Friday, September 17, 1999
CONCERT REVIEW
Lonestar serves up pop-tinged country
BY CHRIS VARIAS
Enquirer contributor
In the hit Everything's Changed the country band Lonestar laments the passing of small-town America. The old drive-in is a new Wal-Mart, goes the song's most memorable line.
Everything's Changed was one of the crowd's favorite songs during Lonestar's concert at Coyote's Wednesday night. After all, it had two of country music's most embraced themes, syrupy sentimentality and syrupy romanticism: the chorus read, Everything's changed except for the way I feel about you.
The problem is that Lonestar is the equivalent of a Wal-Mart. A '90s department store is a lot like a '90s Nashville country band cookie-cutter, consumer-friendly, safe, soulless. Lonestar would be more believable complaining about Wal-Mart stock prices going down than about a new store going up.

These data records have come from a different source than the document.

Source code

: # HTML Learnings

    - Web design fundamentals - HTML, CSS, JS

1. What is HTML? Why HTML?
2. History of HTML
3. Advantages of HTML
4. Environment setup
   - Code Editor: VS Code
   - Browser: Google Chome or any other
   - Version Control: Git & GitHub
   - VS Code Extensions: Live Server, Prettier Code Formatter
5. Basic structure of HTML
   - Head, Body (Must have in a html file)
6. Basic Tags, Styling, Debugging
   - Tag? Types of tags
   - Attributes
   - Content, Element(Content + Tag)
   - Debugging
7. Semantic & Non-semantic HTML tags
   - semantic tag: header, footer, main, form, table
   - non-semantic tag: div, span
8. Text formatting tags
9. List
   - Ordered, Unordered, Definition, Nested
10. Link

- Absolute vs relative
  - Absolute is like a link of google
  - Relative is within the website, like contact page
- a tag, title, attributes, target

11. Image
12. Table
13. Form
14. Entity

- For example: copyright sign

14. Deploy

None of that seems to matter. Coyote's was doing business like a Wal-Mart grand opening. The show was a sellout, 1,500 people.

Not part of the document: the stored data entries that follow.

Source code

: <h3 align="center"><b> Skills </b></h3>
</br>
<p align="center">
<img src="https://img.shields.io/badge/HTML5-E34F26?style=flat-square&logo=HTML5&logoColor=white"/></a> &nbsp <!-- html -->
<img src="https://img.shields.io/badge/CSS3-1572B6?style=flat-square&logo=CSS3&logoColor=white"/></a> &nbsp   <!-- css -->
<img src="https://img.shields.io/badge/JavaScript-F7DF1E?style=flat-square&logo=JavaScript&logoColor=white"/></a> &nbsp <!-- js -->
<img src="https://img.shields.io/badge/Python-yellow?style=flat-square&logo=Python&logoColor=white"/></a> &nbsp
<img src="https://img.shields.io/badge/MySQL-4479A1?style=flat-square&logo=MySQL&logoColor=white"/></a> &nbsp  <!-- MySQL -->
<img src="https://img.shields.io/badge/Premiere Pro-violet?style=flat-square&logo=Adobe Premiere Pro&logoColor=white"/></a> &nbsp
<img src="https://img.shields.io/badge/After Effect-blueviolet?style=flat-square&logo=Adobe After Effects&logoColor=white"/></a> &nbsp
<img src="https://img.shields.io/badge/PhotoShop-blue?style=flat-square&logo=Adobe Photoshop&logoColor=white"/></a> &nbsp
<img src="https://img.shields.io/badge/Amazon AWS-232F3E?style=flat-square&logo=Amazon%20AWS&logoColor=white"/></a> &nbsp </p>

Except for the Dixie Chicks, the seven-man Lonestar is the hottest new group in country music. (They're promoted as a foursome, and the three other guys are permanent sidemen. Septets don't sell in country.) The band has gotten over on a mix of midtempo country-pop like Everything's Changed and ballads like Amazed, which garnered the biggest crowd response.

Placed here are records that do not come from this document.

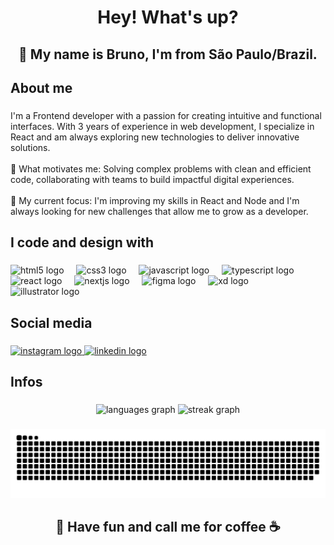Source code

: <h1 align="center">Hey! What's up?</h1>

###

<h2 align="center">👋 My name is Bruno, I'm from São Paulo/Brazil.</h2>

###

<h2 align="left">About me</h2>

###

<p align="left">I'm a Frontend developer  with a passion for creating intuitive and functional interfaces. With 3 years of experience in web development, I specialize in React and am always exploring new technologies to deliver innovative solutions.<br><br>🚀 What motivates me: Solving complex problems with clean and efficient code, collaborating with teams to build impactful digital experiences.<br><br>🎯 My current focus: I'm improving my skills in React and Node and I'm always looking for new challenges that allow me to grow as a developer.</p>

###

<h2 align="left">I code and design with</h2>

###

<div align="left">
  <img src="https://cdn.jsdelivr.net/gh/devicons/devicon/icons/html5/html5-original.svg" height="40" alt="html5 logo"  />
  <img width="12" />
  <img src="https://cdn.jsdelivr.net/gh/devicons/devicon/icons/css3/css3-original.svg" height="40" alt="css3 logo"  />
  <img width="12" />
  <img src="https://cdn.jsdelivr.net/gh/devicons/devicon/icons/javascript/javascript-original.svg" height="40" alt="javascript logo"  />
  <img width="12" />
  <img src="https://cdn.jsdelivr.net/gh/devicons/devicon/icons/typescript/typescript-original.svg" height="40" alt="typescript logo"  />
  <img width="12" />
  <img src="https://cdn.jsdelivr.net/gh/devicons/devicon/icons/react/react-original.svg" height="40" alt="react logo"  />
  <img width="12" />
  <img src="https://cdn.jsdelivr.net/gh/devicons/devicon/icons/nextjs/nextjs-original.svg" height="40" alt="nextjs logo"  />
  <img width="12" />
  <img src="https://cdn.jsdelivr.net/gh/devicons/devicon/icons/figma/figma-original.svg" height="40" alt="figma logo"  />
  <img width="12" />
  <img src="https://cdn.jsdelivr.net/gh/devicons/devicon/icons/xd/xd-plain.svg" height="40" alt="xd logo"  />
  <img width="12" />
  <img src="https://cdn.jsdelivr.net/gh/devicons/devicon/icons/illustrator/illustrator-plain.svg" height="40" alt="illustrator logo"  />
</div>

###

<h2 align="left">Social media</h2>

###

<div align="left">
  <a href="https://www.instagram.com/brunochapul/" target="_blank">
    <img src="https://raw.githubusercontent.com/maurodesouza/profile-readme-generator/master/src/assets/icons/social/instagram/default.svg" width="52" height="40" alt="instagram logo"  />
  </a>
  <a href="https://www.linkedin.com/in/bruno-chapul/" target="_blank">
    <img src="https://raw.githubusercontent.com/maurodesouza/profile-readme-generator/master/src/assets/icons/social/linkedin/default.svg" width="52" height="40" alt="linkedin logo"  />
  </a>
</div>

###

<h2 align="left">Infos</h2>

###

<div align="center">
  <img src="https://github-readme-stats.vercel.app/api/top-langs?username=BrunoChapul&locale=en&hide_title=false&layout=compact&card_width=320&langs_count=5&theme=dracula&hide_border=true&order=2" height="150" alt="languages graph"  />
  <img src="https://streak-stats.demolab.com?user=BrunoChapul&locale=en&mode=weekly&theme=dracula&hide_border=true&border_radius=5&order=3" height="150" alt="streak graph"  />
</div>

###

<p align="center"></p>

###

<img src="https://raw.githubusercontent.com/BrunoChapul/BrunoChapul/output/snake.svg" alt="Snake animation" />

###

<h2 align="center">🤪 Have fun and call me for coffee ☕</h2>

###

It has been said that '90s country is nothing more than '70s rock. It's no wonder then that Amazed immediately brought to mind Paul McCartney's 1977 hit Maybe I'm Amazed. The band also played a medley of songs by two of their favorite bands, the Eagles and Alabama.
Nashville bands of this ilk are so far beyond just adding pop-rock touches here and there. It's almost as if Lonestar dislikes real country music, despite the group's use of lyrical themes taken from the country tradition. They do employ a steel guitar player and fiddler, if only to wash the sound with country touches for the sake of market-positioning.
The only exception to this was You Walked In, a bluesy strut that had, unlike most of the night's songs, a measure of grit. It also had a genuine fiddle solo by Kurt Vaumer.